DIRECTIONS
Reproduce the line that contains "El robot en" and every line after it through the end of the records, exactly, with nothing added.

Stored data
========

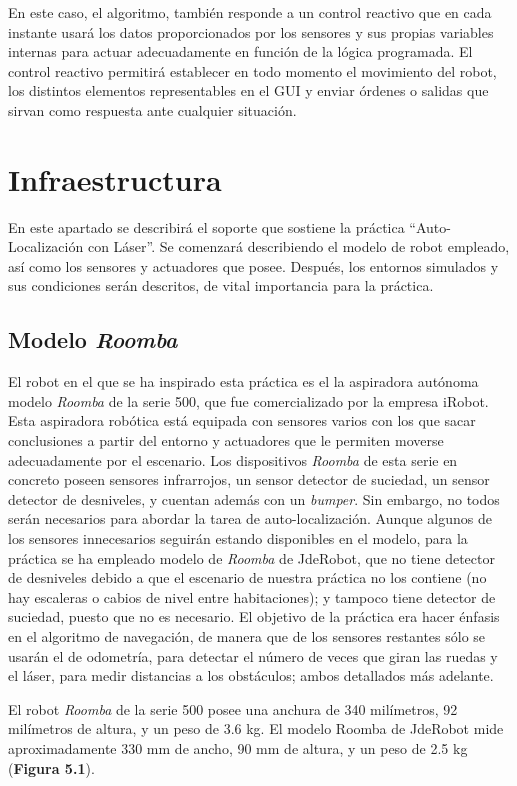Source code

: En este caso, el algoritmo, también responde a un control reactivo que en cada instante usará  los datos proporcionados por los sensores y sus propias variables internas para actuar adecuadamente en función de la lógica programada. El control reactivo permitirá establecer en todo momento el movimiento del robot, los distintos elementos representables en el GUI y enviar órdenes o salidas que sirvan como respuesta ante cualquier situación.

\section{Infraestructura}
En este apartado se describirá el soporte que sostiene la práctica “Auto-Localización con Láser”. Se comenzará describiendo el modelo de robot empleado, así como los sensores y actuadores que posee. Después, los entornos simulados y sus condiciones serán descritos, de vital importancia para la práctica.

\subsection{Modelo \textit{Roomba}}
El robot en el que se ha inspirado esta práctica es el la aspiradora autónoma modelo \textit{Roomba} de la serie 500, que fue comercializado por la empresa iRobot. Esta aspiradora robótica está equipada con sensores varios con los que sacar conclusiones a partir del entorno y actuadores que le permiten moverse adecuadamente por el escenario. Los dispositivos \textit{Roomba} de esta serie en concreto poseen sensores infrarrojos, un sensor detector de suciedad, un sensor detector de desniveles, y cuentan además con un \textit{bumper}. Sin embargo, no todos serán necesarios para abordar la tarea de auto-localización. Aunque algunos de los sensores  innecesarios seguirán estando disponibles en el modelo, para la práctica se ha empleado modelo de \textit{Roomba} de JdeRobot, que no tiene detector de desniveles debido a que el escenario de nuestra práctica no los contiene (no hay escaleras o cabios de nivel entre habitaciones); y tampoco tiene detector de suciedad, puesto que no es necesario. El objetivo de la práctica era hacer énfasis en el algoritmo de navegación, de manera que de los sensores restantes sólo se usarán el de odometría, para detectar el número de veces que giran las ruedas y el láser, para medir distancias a los obstáculos; ambos detallados más adelante. 

El robot \textit{Roomba} de la serie 500 posee una anchura de 340 milímetros, 92 milímetros de altura, y un peso de 3.6 kg. El modelo Roomba de JdeRobot mide aproximadamente 330 mm de ancho, 90 mm de altura, y un peso de 2.5 kg (\textbf{Figura 5.1}).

========

RESULT OF THE EXERCISE
El robot en el que se ha inspirado esta práctica es el la aspiradora autónoma modelo \textit{Roomba} de la serie 500, que fue comercializado por la empresa iRobot. Esta aspiradora robótica está equipada con sensores varios con los que sacar conclusiones a partir del entorno y actuadores que le permiten moverse adecuadamente por el escenario. Los dispositivos \textit{Roomba} de esta serie en concreto poseen sensores infrarrojos, un sensor detector de suciedad, un sensor detector de desniveles, y cuentan además con un \textit{bumper}. Sin embargo, no todos serán necesarios para abordar la tarea de auto-localización. Aunque algunos de los sensores  innecesarios seguirán estando disponibles en el modelo, para la práctica se ha empleado modelo de \textit{Roomba} de JdeRobot, que no tiene detector de desniveles debido a que el escenario de nuestra práctica no los contiene (no hay escaleras o cabios de nivel entre habitaciones); y tampoco tiene detector de suciedad, puesto que no es necesario. El objetivo de la práctica era hacer énfasis en el algoritmo de navegación, de manera que de los sensores restantes sólo se usarán el de odometría, para detectar el número de veces que giran las ruedas y el láser, para medir distancias a los obstáculos; ambos detallados más adelante. 

El robot \textit{Roomba} de la serie 500 posee una anchura de 340 milímetros, 92 milímetros de altura, y un peso de 3.6 kg. El modelo Roomba de JdeRobot mide aproximadamente 330 mm de ancho, 90 mm de altura, y un peso de 2.5 kg (\textbf{Figura 5.1}).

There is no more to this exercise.